> **Assignment**
Find the string "background" in the records. Copy every line it appears in.

· · ·

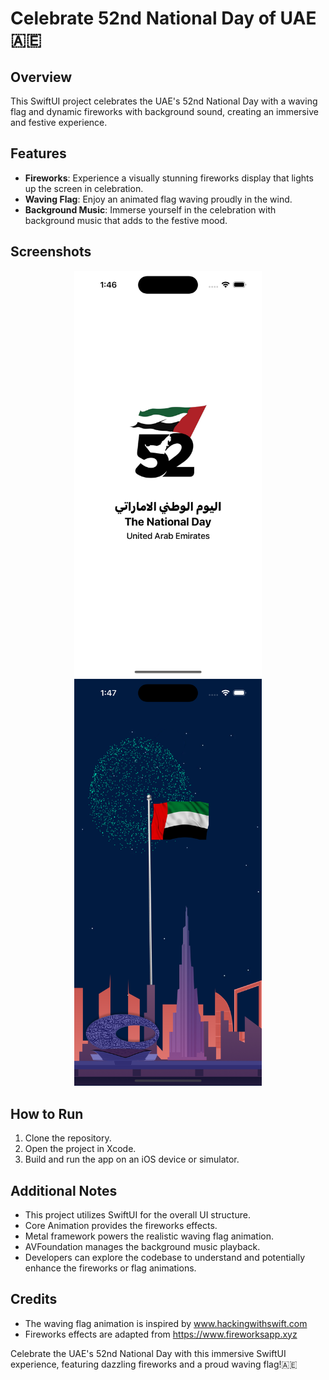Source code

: # Celebrate 52nd National Day of UAE 🇦🇪

## Overview
This SwiftUI project celebrates the UAE's 52nd National Day with a waving flag and dynamic fireworks with background sound, creating an immersive and festive experience.

## Features
- **Fireworks**: Experience a visually stunning fireworks display that lights up the screen in celebration.
- **Waving Flag**: Enjoy an animated flag waving proudly in the wind.
- **Background Music**: Immerse yourself in the celebration with background music that adds to the festive mood.

## Screenshots
<p align="center">
  <img src="https://github.com/MushfiqHumayoon/UAEDay/blob/main/Screens/Screen0.png" alt="App Screenshot" width="300">
  <img src="https://github.com/MushfiqHumayoon/UAEDay/blob/main/Screens/Screen2.png" alt="App Screenshot" width="300">
</p>

## How to Run
1. Clone the repository.
2. Open the project in Xcode.
3. Build and run the app on an iOS device or simulator.

## Additional Notes
- This project utilizes SwiftUI for the overall UI structure.
- Core Animation provides the fireworks effects.
- Metal framework powers the realistic waving flag animation.
- AVFoundation manages the background music playback.
- Developers can explore the codebase to understand and potentially enhance the fireworks or flag animations.

## Credits
- The waving flag animation is inspired by www.hackingwithswift.com
- Fireworks effects are adapted from https://www.fireworksapp.xyz

Celebrate the UAE's 52nd National Day with this immersive SwiftUI experience, featuring dazzling fireworks and a proud waving flag!🇦🇪
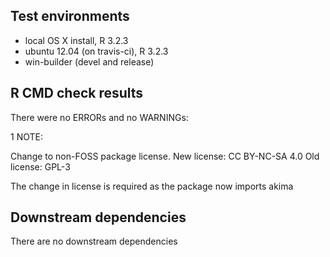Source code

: ## Test environments
* local OS X install, R 3.2.3
* ubuntu 12.04 (on travis-ci), R 3.2.3
* win-builder (devel and release)

## R CMD check results
There were no ERRORs and no WARNINGs:

1 NOTE:

Change to non-FOSS package license.
New license:
  CC BY-NC-SA 4.0
Old license:
  GPL-3

The change in license is required as the package now imports akima

## Downstream dependencies
There are no downstream dependencies
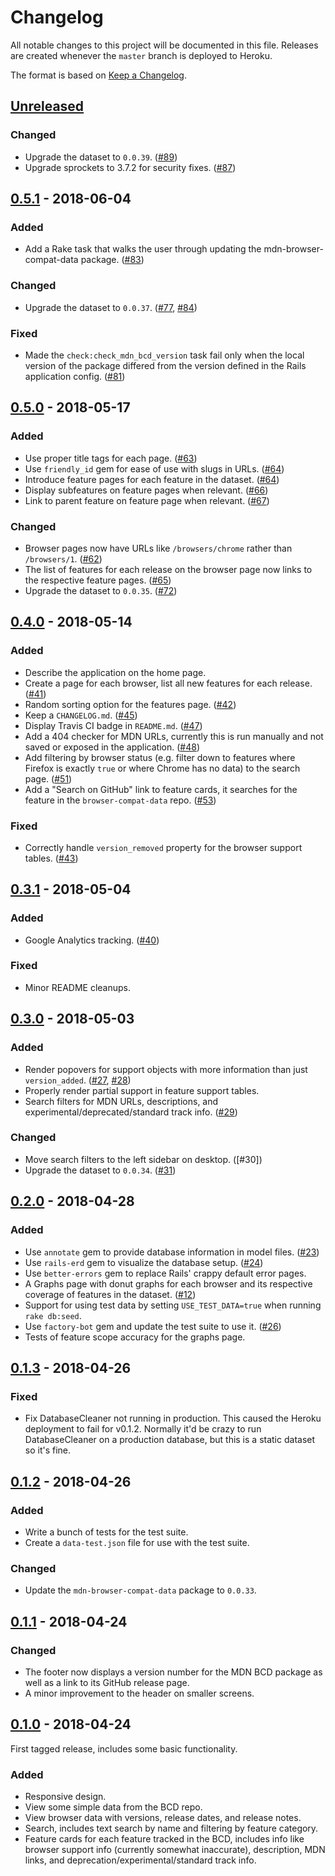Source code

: # Changelog
All notable changes to this project will be documented in this file. Releases are created whenever the `master` branch is deployed to Heroku.

The format is based on [Keep a Changelog](https://keepachangelog.com/en/1.0.0/).

## [Unreleased]
### Changed
- Upgrade the dataset to `0.0.39`. ([#89])
- Upgrade sprockets to 3.7.2 for security fixes. ([#87])

## [0.5.1] - 2018-06-04
### Added
- Add a Rake task that walks the user through updating the mdn-browser-compat-data package. ([#83])

### Changed
- Upgrade the dataset to `0.0.37`. ([#77], [#84])

### Fixed
- Made the `check:check_mdn_bcd_version` task fail only when the local version of the package differed from the version defined in the Rails application config. ([#81])

## [0.5.0] - 2018-05-17
### Added
- Use proper title tags for each page. ([#63])
- Use `friendly_id` gem for ease of use with slugs in URLs. ([#64])
- Introduce feature pages for each feature in the dataset. ([#64])
- Display subfeatures on feature pages when relevant. ([#66])
- Link to parent feature on feature page when relevant. ([#67])

### Changed
- Browser pages now have URLs like `/browsers/chrome` rather than `/browsers/1`. ([#62])
- The list of features for each release on the browser page now links to the respective feature pages. ([#65])
- Upgrade the dataset to `0.0.35`. ([#72])

## [0.4.0] - 2018-05-14
### Added
- Describe the application on the home page.
- Create a page for each browser, list all new features for each release. ([#41])
- Random sorting option for the features page. ([#42])
- Keep a `CHANGELOG.md`. ([#45])
- Display Travis CI badge in `README.md`. ([#47])
- Add a 404 checker for MDN URLs, currently this is run manually and not saved or exposed in the application. ([#48])
- Add filtering by browser status (e.g. filter down to features where Firefox is exactly `true` or where Chrome has no data) to the search page. ([#51])
- Add a "Search on GitHub" link to feature cards, it searches for the feature in the `browser-compat-data` repo. ([#53])

### Fixed
- Correctly handle `version_removed` property for the browser support tables. ([#43])

## [0.3.1] - 2018-05-04
### Added
- Google Analytics tracking. ([#40])

### Fixed
- Minor README cleanups.

## [0.3.0] - 2018-05-03
### Added
- Render popovers for support objects with more information than just `version_added`. ([#27], [#28])
- Properly render partial support in feature support tables.
- Search filters for MDN URLs, descriptions, and experimental/deprecated/standard track info. ([#29])

### Changed
- Move search filters to the left sidebar on desktop. ([#30])
- Upgrade the dataset to `0.0.34`. ([#31])

## [0.2.0] - 2018-04-28
### Added
- Use `annotate` gem to provide database information in model files. ([#23])
- Use `rails-erd` gem to visualize the database setup. ([#24])
- Use `better-errors` gem to replace Rails' crappy default error pages.
- A Graphs page with donut graphs for each browser and its respective coverage of features in the dataset. ([#12])
- Support for using test data by setting `USE_TEST_DATA=true` when running `rake db:seed`.
- Use `factory-bot` gem and update the test suite to use it. ([#26])
- Tests of feature scope accuracy for the graphs page.

## [0.1.3] - 2018-04-26
### Fixed
- Fix DatabaseCleaner not running in production. This caused the Heroku deployment to fail for v0.1.2. Normally it'd be crazy to run DatabaseCleaner on a production database, but this is a static dataset so it's fine.

## [0.1.2] - 2018-04-26
### Added
- Write a bunch of tests for the test suite.
- Create a `data-test.json` file for use with the test suite.

### Changed
- Update the `mdn-browser-compat-data` package to `0.0.33`.

## [0.1.1] - 2018-04-24
### Changed
- The footer now displays a version number for the MDN BCD package as well as a link to its GitHub release page.
- A minor improvement to the header on smaller screens.

## [0.1.0] - 2018-04-24

First tagged release, includes some basic functionality.

### Added
- Responsive design.
- View some simple data from the BCD repo.
- View browser data with versions, release dates, and release notes.
- Search, includes text search by name and filtering by feature category.
- Feature cards for each feature tracked in the BCD, includes info like browser support info (currently somewhat inaccurate), description, MDN links, and deprecation/experimental/standard track info.

[#12]: https://github.com/connorshea/mdn-compat-data-explorer/pull/12
[#23]: https://github.com/connorshea/mdn-compat-data-explorer/pull/23
[#24]: https://github.com/connorshea/mdn-compat-data-explorer/pull/24
[#26]: https://github.com/connorshea/mdn-compat-data-explorer/pull/26
[#27]: https://github.com/connorshea/mdn-compat-data-explorer/pull/27
[#28]: https://github.com/connorshea/mdn-compat-data-explorer/pull/28
[#29]: https://github.com/connorshea/mdn-compat-data-explorer/pull/29
[#31]: https://github.com/connorshea/mdn-compat-data-explorer/pull/31
[#40]: https://github.com/connorshea/mdn-compat-data-explorer/pull/40
[#41]: https://github.com/connorshea/mdn-compat-data-explorer/pull/41
[#42]: https://github.com/connorshea/mdn-compat-data-explorer/pull/42
[#43]: https://github.com/connorshea/mdn-compat-data-explorer/pull/43
[#45]: https://github.com/connorshea/mdn-compat-data-explorer/pull/45
[#47]: https://github.com/connorshea/mdn-compat-data-explorer/pull/47
[#48]: https://github.com/connorshea/mdn-compat-data-explorer/pull/48
[#51]: https://github.com/connorshea/mdn-compat-data-explorer/pull/51
[#53]: https://github.com/connorshea/mdn-compat-data-explorer/pull/53
[#62]: https://github.com/connorshea/mdn-compat-data-explorer/pull/62
[#63]: https://github.com/connorshea/mdn-compat-data-explorer/pull/63
[#64]: https://github.com/connorshea/mdn-compat-data-explorer/pull/64
[#65]: https://github.com/connorshea/mdn-compat-data-explorer/pull/65
[#66]: https://github.com/connorshea/mdn-compat-data-explorer/pull/66
[#67]: https://github.com/connorshea/mdn-compat-data-explorer/pull/67
[#72]: https://github.com/connorshea/mdn-compat-data-explorer/pull/72
[#77]: https://github.com/connorshea/mdn-compat-data-explorer/pull/77
[#81]: https://github.com/connorshea/mdn-compat-data-explorer/pull/81
[#83]: https://github.com/connorshea/mdn-compat-data-explorer/pull/83
[#84]: https://github.com/connorshea/mdn-compat-data-explorer/pull/84
[#87]: https://github.com/connorshea/mdn-compat-data-explorer/pull/87
[#89]: https://github.com/connorshea/mdn-compat-data-explorer/pull/89

[Unreleased]: https://github.com/connorshea/mdn-compat-data-explorer/compare/v0.5.1...HEAD
[0.5.1]: https://github.com/connorshea/mdn-compat-data-explorer/compare/v0.5.0...v0.5.1
[0.5.0]: https://github.com/connorshea/mdn-compat-data-explorer/compare/v0.4.0...v0.5.0
[0.4.0]: https://github.com/connorshea/mdn-compat-data-explorer/compare/v0.3.1...v0.4.0
[0.3.1]: https://github.com/connorshea/mdn-compat-data-explorer/compare/v0.3.0...v0.3.1
[0.3.0]: https://github.com/connorshea/mdn-compat-data-explorer/compare/v0.2.1....v0.3.0
[0.2.1]: https://github.com/connorshea/mdn-compat-data-explorer/compare/v0.2.0...v0.2.1
[0.2.0]: https://github.com/connorshea/mdn-compat-data-explorer/compare/v0.1.3...v0.2.0
[0.1.3]: https://github.com/connorshea/mdn-compat-data-explorer/compare/v0.1.2...v0.1.3
[0.1.2]: https://github.com/connorshea/mdn-compat-data-explorer/compare/v0.1.1...v0.1.2
[0.1.1]: https://github.com/connorshea/mdn-compat-data-explorer/compare/v0.1.0...v0.1.1
[0.1.0]: https://github.com/connorshea/mdn-compat-data-explorer/compare/ee9ba623834b8872fc7f6dac97f0197cf29c311b...v0.1.0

· · ·

> **Response to the exercise**
This SwiftUI project celebrates the UAE's 52nd National Day with a waving flag and dynamic fireworks with background sound, creating an immersive and festive experience.
- **Background Music**: Immerse yourself in the celebration with background music that adds to the festive mood.
- AVFoundation manages the background music playback.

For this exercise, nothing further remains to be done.